Throughout his mission, he’s confronted by instances that challenge his sociopathy and scratch at the humanity hidden beneath his surface. At one point, he goes back to the corrupt lawyer who convinced him to quit studying law and become a hitman. Demanding answers, the encounter ends in the lawyer’s murder.
A distraught secretary, who’s been bound and forced to listen to the whole encounter, begs for her life – or rather, the return of her body to her family. Momentarily, it seems as though the Killer is conflicted. As the voice of “forbid[den] empathy” reverberates in his head, her pleading strikes a chord of pity in the assassin. In a cold compromise, he drives her home before killing her.

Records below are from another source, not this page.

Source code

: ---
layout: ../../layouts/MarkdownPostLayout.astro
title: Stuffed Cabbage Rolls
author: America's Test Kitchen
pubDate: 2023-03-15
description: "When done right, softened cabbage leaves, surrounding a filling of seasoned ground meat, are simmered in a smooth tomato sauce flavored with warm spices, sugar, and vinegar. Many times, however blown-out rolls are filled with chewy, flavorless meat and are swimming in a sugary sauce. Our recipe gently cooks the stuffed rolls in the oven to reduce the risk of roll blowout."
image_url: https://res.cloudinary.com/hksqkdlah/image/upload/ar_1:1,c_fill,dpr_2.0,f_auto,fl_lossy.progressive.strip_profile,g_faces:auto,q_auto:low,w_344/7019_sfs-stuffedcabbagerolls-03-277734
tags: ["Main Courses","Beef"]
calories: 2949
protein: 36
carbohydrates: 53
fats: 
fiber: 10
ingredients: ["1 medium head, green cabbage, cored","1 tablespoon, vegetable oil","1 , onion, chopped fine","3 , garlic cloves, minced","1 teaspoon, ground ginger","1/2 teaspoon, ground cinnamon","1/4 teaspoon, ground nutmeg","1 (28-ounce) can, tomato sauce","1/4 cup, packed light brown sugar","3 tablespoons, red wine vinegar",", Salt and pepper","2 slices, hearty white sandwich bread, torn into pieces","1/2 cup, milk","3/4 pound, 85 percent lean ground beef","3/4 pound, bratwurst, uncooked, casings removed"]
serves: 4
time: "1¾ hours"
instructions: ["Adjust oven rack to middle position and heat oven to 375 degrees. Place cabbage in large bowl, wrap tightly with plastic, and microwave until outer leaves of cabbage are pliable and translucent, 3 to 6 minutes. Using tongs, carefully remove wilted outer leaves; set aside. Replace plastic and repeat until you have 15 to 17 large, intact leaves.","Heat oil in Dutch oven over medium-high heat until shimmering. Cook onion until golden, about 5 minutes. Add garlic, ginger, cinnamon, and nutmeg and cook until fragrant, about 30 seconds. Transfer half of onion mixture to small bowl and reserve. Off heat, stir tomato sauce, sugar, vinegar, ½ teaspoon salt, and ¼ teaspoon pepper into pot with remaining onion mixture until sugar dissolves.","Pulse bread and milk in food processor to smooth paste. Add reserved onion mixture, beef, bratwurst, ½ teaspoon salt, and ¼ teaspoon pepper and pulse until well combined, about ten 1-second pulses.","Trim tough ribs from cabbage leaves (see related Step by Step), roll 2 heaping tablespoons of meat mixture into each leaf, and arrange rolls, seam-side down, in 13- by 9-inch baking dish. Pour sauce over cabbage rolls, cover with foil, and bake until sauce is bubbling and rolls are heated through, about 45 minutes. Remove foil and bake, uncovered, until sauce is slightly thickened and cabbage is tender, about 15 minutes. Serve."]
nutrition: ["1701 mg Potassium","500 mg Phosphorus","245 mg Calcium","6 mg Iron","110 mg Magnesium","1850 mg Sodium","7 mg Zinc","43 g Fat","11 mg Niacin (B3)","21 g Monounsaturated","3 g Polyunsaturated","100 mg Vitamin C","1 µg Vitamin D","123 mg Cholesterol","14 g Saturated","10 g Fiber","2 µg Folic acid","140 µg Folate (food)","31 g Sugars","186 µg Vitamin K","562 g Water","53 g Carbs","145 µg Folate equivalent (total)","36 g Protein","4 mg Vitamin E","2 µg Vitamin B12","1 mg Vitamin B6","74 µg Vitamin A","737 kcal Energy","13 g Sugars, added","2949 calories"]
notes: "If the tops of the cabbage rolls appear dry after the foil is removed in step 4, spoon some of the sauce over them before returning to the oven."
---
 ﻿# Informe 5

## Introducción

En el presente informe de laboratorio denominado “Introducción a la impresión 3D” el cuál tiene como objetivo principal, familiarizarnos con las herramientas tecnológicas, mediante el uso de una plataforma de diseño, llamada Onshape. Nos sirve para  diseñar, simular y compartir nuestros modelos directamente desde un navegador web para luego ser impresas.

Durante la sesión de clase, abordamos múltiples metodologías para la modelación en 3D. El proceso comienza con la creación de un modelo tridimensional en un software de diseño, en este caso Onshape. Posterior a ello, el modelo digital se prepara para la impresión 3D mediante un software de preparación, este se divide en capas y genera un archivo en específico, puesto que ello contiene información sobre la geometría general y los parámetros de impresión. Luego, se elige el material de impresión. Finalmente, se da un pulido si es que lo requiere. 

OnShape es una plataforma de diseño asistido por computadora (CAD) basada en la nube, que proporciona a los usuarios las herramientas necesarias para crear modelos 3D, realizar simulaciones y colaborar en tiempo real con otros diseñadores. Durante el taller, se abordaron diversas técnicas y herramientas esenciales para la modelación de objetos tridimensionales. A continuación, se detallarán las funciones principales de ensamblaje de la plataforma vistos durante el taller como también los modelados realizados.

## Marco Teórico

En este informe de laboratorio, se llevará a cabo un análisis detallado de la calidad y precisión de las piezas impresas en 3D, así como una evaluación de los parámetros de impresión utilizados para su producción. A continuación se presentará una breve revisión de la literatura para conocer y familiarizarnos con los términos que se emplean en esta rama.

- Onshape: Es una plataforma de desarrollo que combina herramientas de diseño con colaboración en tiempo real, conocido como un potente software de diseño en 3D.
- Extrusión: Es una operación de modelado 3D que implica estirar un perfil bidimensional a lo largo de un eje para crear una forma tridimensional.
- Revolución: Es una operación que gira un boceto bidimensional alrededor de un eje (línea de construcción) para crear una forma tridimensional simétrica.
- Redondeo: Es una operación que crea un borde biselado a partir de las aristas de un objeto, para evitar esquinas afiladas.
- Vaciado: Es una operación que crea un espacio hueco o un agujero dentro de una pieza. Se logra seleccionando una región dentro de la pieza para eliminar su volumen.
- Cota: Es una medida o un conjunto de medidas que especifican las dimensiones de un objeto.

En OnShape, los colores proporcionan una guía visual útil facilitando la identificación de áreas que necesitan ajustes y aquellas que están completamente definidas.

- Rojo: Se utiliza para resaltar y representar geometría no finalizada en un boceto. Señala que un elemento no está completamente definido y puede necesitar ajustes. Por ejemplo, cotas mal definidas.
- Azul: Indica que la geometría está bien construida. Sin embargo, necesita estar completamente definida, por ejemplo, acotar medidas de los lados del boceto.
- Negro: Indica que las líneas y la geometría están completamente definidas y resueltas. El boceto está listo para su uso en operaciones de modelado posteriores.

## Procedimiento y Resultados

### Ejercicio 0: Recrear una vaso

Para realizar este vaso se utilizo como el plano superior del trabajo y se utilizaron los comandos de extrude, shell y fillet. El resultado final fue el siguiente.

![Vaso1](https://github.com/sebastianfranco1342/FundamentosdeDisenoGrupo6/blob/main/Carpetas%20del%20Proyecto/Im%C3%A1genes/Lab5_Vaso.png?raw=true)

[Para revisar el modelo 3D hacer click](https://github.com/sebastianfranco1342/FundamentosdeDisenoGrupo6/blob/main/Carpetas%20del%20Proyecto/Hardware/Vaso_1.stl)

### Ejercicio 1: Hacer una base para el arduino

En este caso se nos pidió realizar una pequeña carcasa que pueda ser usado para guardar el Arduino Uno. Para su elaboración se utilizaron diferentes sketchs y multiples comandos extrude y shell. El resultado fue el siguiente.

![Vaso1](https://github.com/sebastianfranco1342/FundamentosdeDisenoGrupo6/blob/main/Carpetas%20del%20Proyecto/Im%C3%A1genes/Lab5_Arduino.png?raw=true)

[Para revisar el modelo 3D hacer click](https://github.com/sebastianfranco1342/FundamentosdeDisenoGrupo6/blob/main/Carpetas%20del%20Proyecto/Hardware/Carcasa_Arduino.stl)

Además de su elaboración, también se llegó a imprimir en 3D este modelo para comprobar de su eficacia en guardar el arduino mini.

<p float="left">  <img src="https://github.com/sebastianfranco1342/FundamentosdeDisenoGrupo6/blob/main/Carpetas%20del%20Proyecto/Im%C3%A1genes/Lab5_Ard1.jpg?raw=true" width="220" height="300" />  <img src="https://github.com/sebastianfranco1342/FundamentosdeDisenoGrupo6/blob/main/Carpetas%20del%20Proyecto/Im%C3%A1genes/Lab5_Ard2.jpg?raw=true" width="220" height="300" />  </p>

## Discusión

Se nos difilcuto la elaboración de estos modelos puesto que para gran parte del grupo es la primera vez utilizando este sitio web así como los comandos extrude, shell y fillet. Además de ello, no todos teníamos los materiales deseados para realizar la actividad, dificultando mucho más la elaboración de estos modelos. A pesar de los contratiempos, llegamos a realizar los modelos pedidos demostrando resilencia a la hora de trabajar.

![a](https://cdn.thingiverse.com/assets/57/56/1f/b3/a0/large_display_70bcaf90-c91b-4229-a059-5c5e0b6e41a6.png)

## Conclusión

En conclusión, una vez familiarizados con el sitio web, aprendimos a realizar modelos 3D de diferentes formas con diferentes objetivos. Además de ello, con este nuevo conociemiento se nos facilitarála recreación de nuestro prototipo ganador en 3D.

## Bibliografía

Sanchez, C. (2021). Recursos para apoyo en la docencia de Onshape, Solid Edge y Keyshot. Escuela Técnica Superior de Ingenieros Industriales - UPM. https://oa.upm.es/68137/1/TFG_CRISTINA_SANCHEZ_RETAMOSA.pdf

As he traces the perpetrators, he is forced into a brawl with one of the men who assaulted his wife, almost ending in his own death. So much for “under the radar.” When he finally finds the man who called the “hit” on his wife, he leaves with nothing more than a stark threat. The movie concludes as the Killer, with no employer left to order him around, “retires” with his wife to the Dominican Republic.
While this quaint ending seems out of place for a movie about murder, I think it demonstrates the transformation of the narrator’s character. He’s finally ended a line of work that he was all too good at.